Segment Start: SUPPLIED DATA

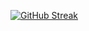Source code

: [![GitHub Streak](https://streak-stats.demolab.com?user=CharlieH52&theme=highcontrast&hide_border=true&date_format=j%20M%5B%20Y%5D&card_width=640)](https://git.io/streak-stats)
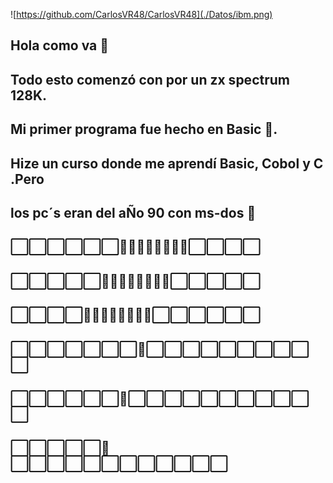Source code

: ![https://github.com/CarlosVR48/CarlosVR48](./Datos/ibm.png) 
## Hola como va 👋
## Todo esto comenzó con por un zx spectrum 128K.
## Mi primer programa fue hecho en Basic 🤔.
## Hize un curso donde me aprendí Basic, Cobol y C .Pero
## los pc´s eran del aÑo  90 con ms-dos 💾
## ⬜⬜⬜⬜⬜⬜👾👾👾👾👾👾👾👾⬜⬜⬜⬜
## ⬜⬜⬜⬜⬜👾👾👾👾👾👾👾👾⬜⬜⬜⬜⬜
## ⬜⬜⬜⬜👾👾👾👾👾👾👾👾⬜⬜⬜⬜⬜⬜
## ⬜⬜⬜⬜⬜⬜⬜🔺⬜⬜⬜⬜⬜⬜⬜⬜⬜⬜
## ⬜⬜⬜⬜⬜⬜🔺⬜⬜⬜⬜⬜⬜⬜⬜⬜⬜⬜
## ⬜⬜⬜⬜⬜🚀⬜⬜⬜⬜⬜⬜⬜⬜⬜⬜⬜⬜
##

<!--
**CarlosVR48/CarlosVR48** is a ✨ _special_ ✨ repository because its `README.md` (this file) appears on your GitHub profile.

Here are some ideas to get you started:

- 🔭 I’m currently working on ...
- 🌱 I’m currently learning ...
- 👯 I’m looking to collaborate on ...
- 🤔 I’m looking for help with ...
- 💬 Ask me about ...
- 📫 How to reach me: ...
- 😄 Pronouns: ...
- ⚡ Fun fact: ...
-->
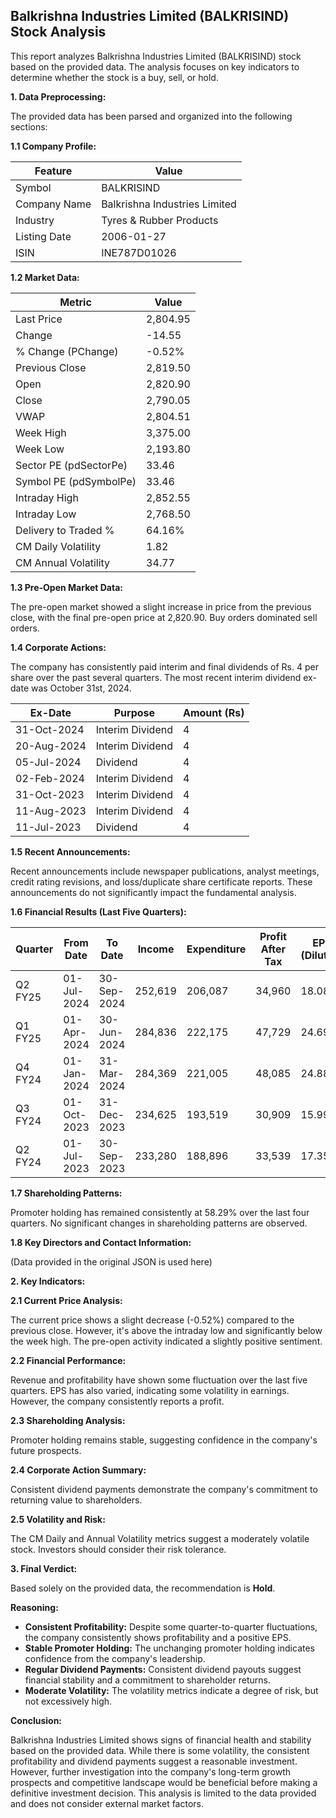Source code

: ## Balkrishna Industries Limited (BALKRISIND) Stock Analysis

This report analyzes Balkrishna Industries Limited (BALKRISIND) stock based on the provided data.  The analysis focuses on key indicators to determine whether the stock is a buy, sell, or hold.

**1. Data Preprocessing:**

The provided data has been parsed and organized into the following sections:

**1.1 Company Profile:**

| Feature             | Value                               |
|----------------------|---------------------------------------|
| Symbol               | BALKRISIND                           |
| Company Name         | Balkrishna Industries Limited         |
| Industry             | Tyres & Rubber Products              |
| Listing Date         | 2006-01-27                           |
| ISIN                 | INE787D01026                         |


**1.2 Market Data:**

| Metric                | Value       |
|------------------------|-------------|
| Last Price             | 2,804.95     |
| Change                 | -14.55      |
| % Change (PChange)     | -0.52%      |
| Previous Close         | 2,819.50     |
| Open                   | 2,820.90     |
| Close                  | 2,790.05     |
| VWAP                  | 2,804.51     |
| Week High              | 3,375.00     |
| Week Low               | 2,193.80     |
| Sector PE (pdSectorPe) | 33.46       |
| Symbol PE (pdSymbolPe) | 33.46       |
| Intraday High          | 2,852.55     |
| Intraday Low           | 2,768.50     |
| Delivery to Traded %  | 64.16%      |
| CM Daily Volatility    | 1.82        |
| CM Annual Volatility   | 34.77       |


**1.3 Pre-Open Market Data:**

The pre-open market showed a slight increase in price from the previous close, with the final pre-open price at 2,820.90.  Buy orders dominated sell orders.

**1.4 Corporate Actions:**

The company has consistently paid interim and final dividends of Rs. 4 per share over the past several quarters.  The most recent interim dividend ex-date was October 31st, 2024.

| Ex-Date      | Purpose                     | Amount (Rs) |
|--------------|------------------------------|-------------|
| 31-Oct-2024  | Interim Dividend             | 4           |
| 20-Aug-2024  | Interim Dividend             | 4           |
| 05-Jul-2024  | Dividend                     | 4           |
| 02-Feb-2024  | Interim Dividend             | 4           |
| 31-Oct-2023  | Interim Dividend             | 4           |
| 11-Aug-2023  | Interim Dividend             | 4           |
| 11-Jul-2023  | Dividend                     | 4           |


**1.5 Recent Announcements:**

Recent announcements include newspaper publications, analyst meetings, credit rating revisions, and loss/duplicate share certificate reports.  These announcements do not significantly impact the fundamental analysis.


**1.6 Financial Results (Last Five Quarters):**

| Quarter      | From Date    | To Date      | Income       | Expenditure  | Profit After Tax | EPS (Diluted) |
|--------------|--------------|--------------|--------------|--------------|-------------------|---------------|
| Q2 FY25      | 01-Jul-2024  | 30-Sep-2024  | 252,619      | 206,087      | 34,960          | 18.08         |
| Q1 FY25      | 01-Apr-2024  | 30-Jun-2024  | 284,836      | 222,175      | 47,729          | 24.69         |
| Q4 FY24      | 01-Jan-2024  | 31-Mar-2024  | 284,369      | 221,005      | 48,085          | 24.88         |
| Q3 FY24      | 01-Oct-2023  | 31-Dec-2023  | 234,625      | 193,519      | 30,909          | 15.99         |
| Q2 FY24      | 01-Jul-2023  | 30-Sep-2023  | 233,280      | 188,896      | 33,539          | 17.35         |


**1.7 Shareholding Patterns:**

Promoter holding has remained consistently at 58.29% over the last four quarters.  No significant changes in shareholding patterns are observed.


**1.8 Key Directors and Contact Information:**

(Data provided in the original JSON is used here)


**2. Key Indicators:**

**2.1 Current Price Analysis:**

The current price shows a slight decrease (-0.52%) compared to the previous close. However, it's above the intraday low and significantly below the week high. The pre-open activity indicated a slightly positive sentiment.

**2.2 Financial Performance:**

Revenue and profitability have shown some fluctuation over the last five quarters.  EPS has also varied, indicating some volatility in earnings.  However, the company consistently reports a profit.

**2.3 Shareholding Analysis:**

Promoter holding remains stable, suggesting confidence in the company's future prospects.

**2.4 Corporate Action Summary:**

Consistent dividend payments demonstrate the company's commitment to returning value to shareholders.

**2.5 Volatility and Risk:**

The CM Daily and Annual Volatility metrics suggest a moderately volatile stock.  Investors should consider their risk tolerance.

**3. Final Verdict:**

Based solely on the provided data, the recommendation is **Hold**.

**Reasoning:**

* **Consistent Profitability:** Despite some quarter-to-quarter fluctuations, the company consistently shows profitability and a positive EPS.
* **Stable Promoter Holding:** The unchanging promoter holding indicates confidence from the company's leadership.
* **Regular Dividend Payments:**  Consistent dividend payouts suggest financial stability and a commitment to shareholder returns.
* **Moderate Volatility:** The volatility metrics indicate a degree of risk, but not excessively high.

**Conclusion:**

Balkrishna Industries Limited shows signs of financial health and stability based on the provided data.  While there is some volatility, the consistent profitability and dividend payments suggest a reasonable investment.  However, further investigation into the company's long-term growth prospects and competitive landscape would be beneficial before making a definitive investment decision.  This analysis is limited to the data provided and does not consider external market factors.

Segment End: SUPPLIED DATA

- EXERCISE DETAILS
The entries are to be written out again exactly, without their pictures.

- TASK ANSWER
Source code

: [![GitHub Streak](https://streak-stats.demolab.com?user=CharlieH52&theme=highcontrast&hide_border=true&date_format=j%20M%5B%20Y%5D&card_width=640)](https://git.io/streak-stats)
Source code

: ![https://github.com/CarlosVR48/CarlosVR48](./Datos/ibm.png) 
## Hola como va 👋
## Todo esto comenzó con por un zx spectrum 128K.
## Mi primer programa fue hecho en Basic 🤔.
## Hize un curso donde me aprendí Basic, Cobol y C .Pero
## los pc´s eran del aÑo  90 con ms-dos 💾
## ⬜⬜⬜⬜⬜⬜👾👾👾👾👾👾👾👾⬜⬜⬜⬜
## ⬜⬜⬜⬜⬜👾👾👾👾👾👾👾👾⬜⬜⬜⬜⬜
## ⬜⬜⬜⬜👾👾👾👾👾👾👾👾⬜⬜⬜⬜⬜⬜
## ⬜⬜⬜⬜⬜⬜⬜🔺⬜⬜⬜⬜⬜⬜⬜⬜⬜⬜
## ⬜⬜⬜⬜⬜⬜🔺⬜⬜⬜⬜⬜⬜⬜⬜⬜⬜⬜
## ⬜⬜⬜⬜⬜🚀⬜⬜⬜⬜⬜⬜⬜⬜⬜⬜⬜⬜
##

<!--
**CarlosVR48/CarlosVR48** is a ✨ _special_ ✨ repository because its `README.md` (this file) appears on your GitHub profile.

Here are some ideas to get you started:

- 🔭 I’m currently working on ...
- 🌱 I’m currently learning ...
- 👯 I’m looking to collaborate on ...
- 🤔 I’m looking for help with ...
- 💬 Ask me about ...
- 📫 How to reach me: ...
- 😄 Pronouns: ...
- ⚡ Fun fact: ...
-->
Source code

: ## Balkrishna Industries Limited (BALKRISIND) Stock Analysis

This report analyzes Balkrishna Industries Limited (BALKRISIND) stock based on the provided data.  The analysis focuses on key indicators to determine whether the stock is a buy, sell, or hold.

**1. Data Preprocessing:**

The provided data has been parsed and organized into the following sections:

**1.1 Company Profile:**

| Feature             | Value                               |
|----------------------|---------------------------------------|
| Symbol               | BALKRISIND                           |
| Company Name         | Balkrishna Industries Limited         |
| Industry             | Tyres & Rubber Products              |
| Listing Date         | 2006-01-27                           |
| ISIN                 | INE787D01026                         |


**1.2 Market Data:**

| Metric                | Value       |
|------------------------|-------------|
| Last Price             | 2,804.95     |
| Change                 | -14.55      |
| % Change (PChange)     | -0.52%      |
| Previous Close         | 2,819.50     |
| Open                   | 2,820.90     |
| Close                  | 2,790.05     |
| VWAP                  | 2,804.51     |
| Week High              | 3,375.00     |
| Week Low               | 2,193.80     |
| Sector PE (pdSectorPe) | 33.46       |
| Symbol PE (pdSymbolPe) | 33.46       |
| Intraday High          | 2,852.55     |
| Intraday Low           | 2,768.50     |
| Delivery to Traded %  | 64.16%      |
| CM Daily Volatility    | 1.82        |
| CM Annual Volatility   | 34.77       |


**1.3 Pre-Open Market Data:**

The pre-open market showed a slight increase in price from the previous close, with the final pre-open price at 2,820.90.  Buy orders dominated sell orders.

**1.4 Corporate Actions:**

The company has consistently paid interim and final dividends of Rs. 4 per share over the past several quarters.  The most recent interim dividend ex-date was October 31st, 2024.

| Ex-Date      | Purpose                     | Amount (Rs) |
|--------------|------------------------------|-------------|
| 31-Oct-2024  | Interim Dividend             | 4           |
| 20-Aug-2024  | Interim Dividend             | 4           |
| 05-Jul-2024  | Dividend                     | 4           |
| 02-Feb-2024  | Interim Dividend             | 4           |
| 31-Oct-2023  | Interim Dividend             | 4           |
| 11-Aug-2023  | Interim Dividend             | 4           |
| 11-Jul-2023  | Dividend                     | 4           |


**1.5 Recent Announcements:**

Recent announcements include newspaper publications, analyst meetings, credit rating revisions, and loss/duplicate share certificate reports.  These announcements do not significantly impact the fundamental analysis.


**1.6 Financial Results (Last Five Quarters):**

| Quarter      | From Date    | To Date      | Income       | Expenditure  | Profit After Tax | EPS (Diluted) |
|--------------|--------------|--------------|--------------|--------------|-------------------|---------------|
| Q2 FY25      | 01-Jul-2024  | 30-Sep-2024  | 252,619      | 206,087      | 34,960          | 18.08         |
| Q1 FY25      | 01-Apr-2024  | 30-Jun-2024  | 284,836      | 222,175      | 47,729          | 24.69         |
| Q4 FY24      | 01-Jan-2024  | 31-Mar-2024  | 284,369      | 221,005      | 48,085          | 24.88         |
| Q3 FY24      | 01-Oct-2023  | 31-Dec-2023  | 234,625      | 193,519      | 30,909          | 15.99         |
| Q2 FY24      | 01-Jul-2023  | 30-Sep-2023  | 233,280      | 188,896      | 33,539          | 17.35         |


**1.7 Shareholding Patterns:**

Promoter holding has remained consistently at 58.29% over the last four quarters.  No significant changes in shareholding patterns are observed.


**1.8 Key Directors and Contact Information:**

(Data provided in the original JSON is used here)


**2. Key Indicators:**

**2.1 Current Price Analysis:**

The current price shows a slight decrease (-0.52%) compared to the previous close. However, it's above the intraday low and significantly below the week high. The pre-open activity indicated a slightly positive sentiment.

**2.2 Financial Performance:**

Revenue and profitability have shown some fluctuation over the last five quarters.  EPS has also varied, indicating some volatility in earnings.  However, the company consistently reports a profit.

**2.3 Shareholding Analysis:**

Promoter holding remains stable, suggesting confidence in the company's future prospects.

**2.4 Corporate Action Summary:**

Consistent dividend payments demonstrate the company's commitment to returning value to shareholders.

**2.5 Volatility and Risk:**

The CM Daily and Annual Volatility metrics suggest a moderately volatile stock.  Investors should consider their risk tolerance.

**3. Final Verdict:**

Based solely on the provided data, the recommendation is **Hold**.

**Reasoning:**

* **Consistent Profitability:** Despite some quarter-to-quarter fluctuations, the company consistently shows profitability and a positive EPS.
* **Stable Promoter Holding:** The unchanging promoter holding indicates confidence from the company's leadership.
* **Regular Dividend Payments:**  Consistent dividend payouts suggest financial stability and a commitment to shareholder returns.
* **Moderate Volatility:** The volatility metrics indicate a degree of risk, but not excessively high.

**Conclusion:**

Balkrishna Industries Limited shows signs of financial health and stability based on the provided data.  While there is some volatility, the consistent profitability and dividend payments suggest a reasonable investment.  However, further investigation into the company's long-term growth prospects and competitive landscape would be beneficial before making a definitive investment decision.  This analysis is limited to the data provided and does not consider external market factors.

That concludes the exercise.